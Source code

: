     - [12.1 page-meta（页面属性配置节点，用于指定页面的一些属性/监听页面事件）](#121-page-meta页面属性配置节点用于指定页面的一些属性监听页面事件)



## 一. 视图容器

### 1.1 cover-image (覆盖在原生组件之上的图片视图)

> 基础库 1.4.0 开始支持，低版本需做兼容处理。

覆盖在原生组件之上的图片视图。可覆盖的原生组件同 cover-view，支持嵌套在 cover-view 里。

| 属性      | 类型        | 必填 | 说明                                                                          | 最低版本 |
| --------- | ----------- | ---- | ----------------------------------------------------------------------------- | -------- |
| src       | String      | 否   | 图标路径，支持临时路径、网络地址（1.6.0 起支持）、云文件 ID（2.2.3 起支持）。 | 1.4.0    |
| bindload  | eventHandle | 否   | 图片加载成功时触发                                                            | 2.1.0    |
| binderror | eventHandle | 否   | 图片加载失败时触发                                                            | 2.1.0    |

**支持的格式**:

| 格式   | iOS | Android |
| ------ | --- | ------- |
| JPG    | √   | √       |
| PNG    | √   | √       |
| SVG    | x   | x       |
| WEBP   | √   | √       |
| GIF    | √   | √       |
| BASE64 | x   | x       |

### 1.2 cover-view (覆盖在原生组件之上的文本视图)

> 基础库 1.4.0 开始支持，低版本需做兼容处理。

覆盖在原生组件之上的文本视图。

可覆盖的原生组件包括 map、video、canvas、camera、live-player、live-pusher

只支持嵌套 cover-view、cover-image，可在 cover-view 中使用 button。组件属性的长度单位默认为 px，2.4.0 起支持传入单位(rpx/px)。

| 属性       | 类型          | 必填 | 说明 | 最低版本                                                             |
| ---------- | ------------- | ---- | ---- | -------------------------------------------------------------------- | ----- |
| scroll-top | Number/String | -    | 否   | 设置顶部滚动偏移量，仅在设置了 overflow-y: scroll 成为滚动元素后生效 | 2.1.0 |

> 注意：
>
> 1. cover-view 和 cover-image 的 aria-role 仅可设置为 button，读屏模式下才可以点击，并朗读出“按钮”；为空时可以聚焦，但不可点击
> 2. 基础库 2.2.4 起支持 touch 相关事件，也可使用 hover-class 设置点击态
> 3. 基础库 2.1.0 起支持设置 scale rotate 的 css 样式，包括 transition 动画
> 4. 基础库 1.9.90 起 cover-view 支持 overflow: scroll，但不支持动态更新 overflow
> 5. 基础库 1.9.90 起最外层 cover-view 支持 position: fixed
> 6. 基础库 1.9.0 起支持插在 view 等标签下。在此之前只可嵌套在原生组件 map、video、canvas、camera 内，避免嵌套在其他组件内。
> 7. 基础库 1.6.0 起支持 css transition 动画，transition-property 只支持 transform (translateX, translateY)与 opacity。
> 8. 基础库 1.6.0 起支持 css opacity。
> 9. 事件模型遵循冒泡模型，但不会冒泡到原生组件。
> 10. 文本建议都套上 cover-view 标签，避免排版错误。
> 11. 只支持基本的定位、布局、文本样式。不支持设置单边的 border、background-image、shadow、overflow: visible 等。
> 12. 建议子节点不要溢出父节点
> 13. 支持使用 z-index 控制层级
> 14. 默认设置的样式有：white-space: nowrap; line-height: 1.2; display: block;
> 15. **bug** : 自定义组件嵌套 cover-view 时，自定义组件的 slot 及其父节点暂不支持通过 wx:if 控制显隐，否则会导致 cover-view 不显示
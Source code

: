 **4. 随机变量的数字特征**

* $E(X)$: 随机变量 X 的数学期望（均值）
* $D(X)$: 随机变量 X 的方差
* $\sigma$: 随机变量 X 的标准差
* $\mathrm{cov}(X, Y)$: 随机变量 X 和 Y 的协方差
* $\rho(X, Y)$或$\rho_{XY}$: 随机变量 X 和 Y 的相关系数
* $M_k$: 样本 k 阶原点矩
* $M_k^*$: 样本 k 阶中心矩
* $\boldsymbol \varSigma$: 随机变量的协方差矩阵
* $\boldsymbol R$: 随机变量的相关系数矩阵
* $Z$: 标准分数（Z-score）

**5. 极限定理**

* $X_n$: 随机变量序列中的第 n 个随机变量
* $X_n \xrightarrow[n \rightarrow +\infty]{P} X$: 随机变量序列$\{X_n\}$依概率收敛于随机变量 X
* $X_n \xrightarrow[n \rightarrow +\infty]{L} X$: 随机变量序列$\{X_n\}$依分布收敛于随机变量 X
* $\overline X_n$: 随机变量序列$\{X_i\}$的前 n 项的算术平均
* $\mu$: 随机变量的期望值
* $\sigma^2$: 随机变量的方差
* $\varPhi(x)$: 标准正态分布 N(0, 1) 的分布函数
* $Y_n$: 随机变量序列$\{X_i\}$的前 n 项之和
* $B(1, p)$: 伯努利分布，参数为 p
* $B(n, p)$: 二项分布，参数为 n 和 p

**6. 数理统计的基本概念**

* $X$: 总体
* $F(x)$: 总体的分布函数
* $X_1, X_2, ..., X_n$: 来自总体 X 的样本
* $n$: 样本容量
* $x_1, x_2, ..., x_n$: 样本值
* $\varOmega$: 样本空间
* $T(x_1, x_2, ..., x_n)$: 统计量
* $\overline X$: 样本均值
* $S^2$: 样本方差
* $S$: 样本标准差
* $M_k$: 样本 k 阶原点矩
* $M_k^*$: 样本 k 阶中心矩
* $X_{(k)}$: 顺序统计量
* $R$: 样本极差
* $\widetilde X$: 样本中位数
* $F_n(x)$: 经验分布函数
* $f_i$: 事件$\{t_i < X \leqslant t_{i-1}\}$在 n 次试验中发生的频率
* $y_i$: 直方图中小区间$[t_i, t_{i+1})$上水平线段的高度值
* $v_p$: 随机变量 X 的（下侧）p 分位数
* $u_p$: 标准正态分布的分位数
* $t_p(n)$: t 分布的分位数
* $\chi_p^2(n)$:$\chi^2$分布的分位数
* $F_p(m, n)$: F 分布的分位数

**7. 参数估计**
- - - -
The response must give every line from the material above that holds the string "scroll".

| scroll-top | Number/String | -    | 否   | 设置顶部滚动偏移量，仅在设置了 overflow-y: scroll 成为滚动元素后生效 | 2.1.0 |
> 4. 基础库 1.9.90 起 cover-view 支持 overflow: scroll，但不支持动态更新 overflow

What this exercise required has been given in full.